◆ TASK GOAL
Every line from the top of the material through the line holding "2. Enter the away team name" should be copied exactly, and only those lines.

:: DATA FOR THIS TASK

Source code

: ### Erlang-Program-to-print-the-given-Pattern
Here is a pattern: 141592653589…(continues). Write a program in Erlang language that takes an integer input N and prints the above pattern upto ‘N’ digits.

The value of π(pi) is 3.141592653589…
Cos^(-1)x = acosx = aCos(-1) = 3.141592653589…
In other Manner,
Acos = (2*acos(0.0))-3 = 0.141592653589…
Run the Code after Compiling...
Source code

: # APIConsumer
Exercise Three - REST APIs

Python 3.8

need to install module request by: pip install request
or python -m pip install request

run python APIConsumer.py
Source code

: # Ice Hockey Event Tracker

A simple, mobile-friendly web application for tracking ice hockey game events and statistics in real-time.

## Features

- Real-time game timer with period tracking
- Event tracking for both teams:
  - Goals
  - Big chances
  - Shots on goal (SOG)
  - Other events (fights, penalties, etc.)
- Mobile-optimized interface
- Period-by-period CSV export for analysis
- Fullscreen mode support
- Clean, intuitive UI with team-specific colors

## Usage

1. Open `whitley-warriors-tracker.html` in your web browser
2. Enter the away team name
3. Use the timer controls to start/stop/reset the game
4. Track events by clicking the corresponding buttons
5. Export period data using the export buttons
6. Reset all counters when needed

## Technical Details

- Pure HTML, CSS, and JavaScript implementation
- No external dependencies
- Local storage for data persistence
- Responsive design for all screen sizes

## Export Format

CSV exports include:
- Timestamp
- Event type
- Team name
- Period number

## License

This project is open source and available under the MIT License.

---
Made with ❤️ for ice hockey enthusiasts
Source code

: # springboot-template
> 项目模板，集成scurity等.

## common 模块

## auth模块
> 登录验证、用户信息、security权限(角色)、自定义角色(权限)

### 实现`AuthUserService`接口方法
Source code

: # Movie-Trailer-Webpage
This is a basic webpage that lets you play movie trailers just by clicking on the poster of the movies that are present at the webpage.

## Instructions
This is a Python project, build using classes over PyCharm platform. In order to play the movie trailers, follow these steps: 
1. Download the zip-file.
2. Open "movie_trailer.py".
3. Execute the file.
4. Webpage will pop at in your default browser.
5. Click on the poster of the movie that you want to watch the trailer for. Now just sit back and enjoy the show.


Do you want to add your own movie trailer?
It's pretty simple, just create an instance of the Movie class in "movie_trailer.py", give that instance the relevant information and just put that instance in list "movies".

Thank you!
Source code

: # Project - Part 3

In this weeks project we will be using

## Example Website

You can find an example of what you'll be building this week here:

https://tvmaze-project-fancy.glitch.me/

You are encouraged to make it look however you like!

::::

◆ RESPONSE BOX
Source code

: ### Erlang-Program-to-print-the-given-Pattern
Here is a pattern: 141592653589…(continues). Write a program in Erlang language that takes an integer input N and prints the above pattern upto ‘N’ digits.

The value of π(pi) is 3.141592653589…
Cos^(-1)x = acosx = aCos(-1) = 3.141592653589…
In other Manner,
Acos = (2*acos(0.0))-3 = 0.141592653589…
Run the Code after Compiling...
Source code

: # APIConsumer
Exercise Three - REST APIs

Python 3.8

need to install module request by: pip install request
or python -m pip install request

run python APIConsumer.py
Source code

: # Ice Hockey Event Tracker

A simple, mobile-friendly web application for tracking ice hockey game events and statistics in real-time.

## Features

- Real-time game timer with period tracking
- Event tracking for both teams:
  - Goals
  - Big chances
  - Shots on goal (SOG)
  - Other events (fights, penalties, etc.)
- Mobile-optimized interface
- Period-by-period CSV export for analysis
- Fullscreen mode support
- Clean, intuitive UI with team-specific colors

## Usage

1. Open `whitley-warriors-tracker.html` in your web browser
2. Enter the away team name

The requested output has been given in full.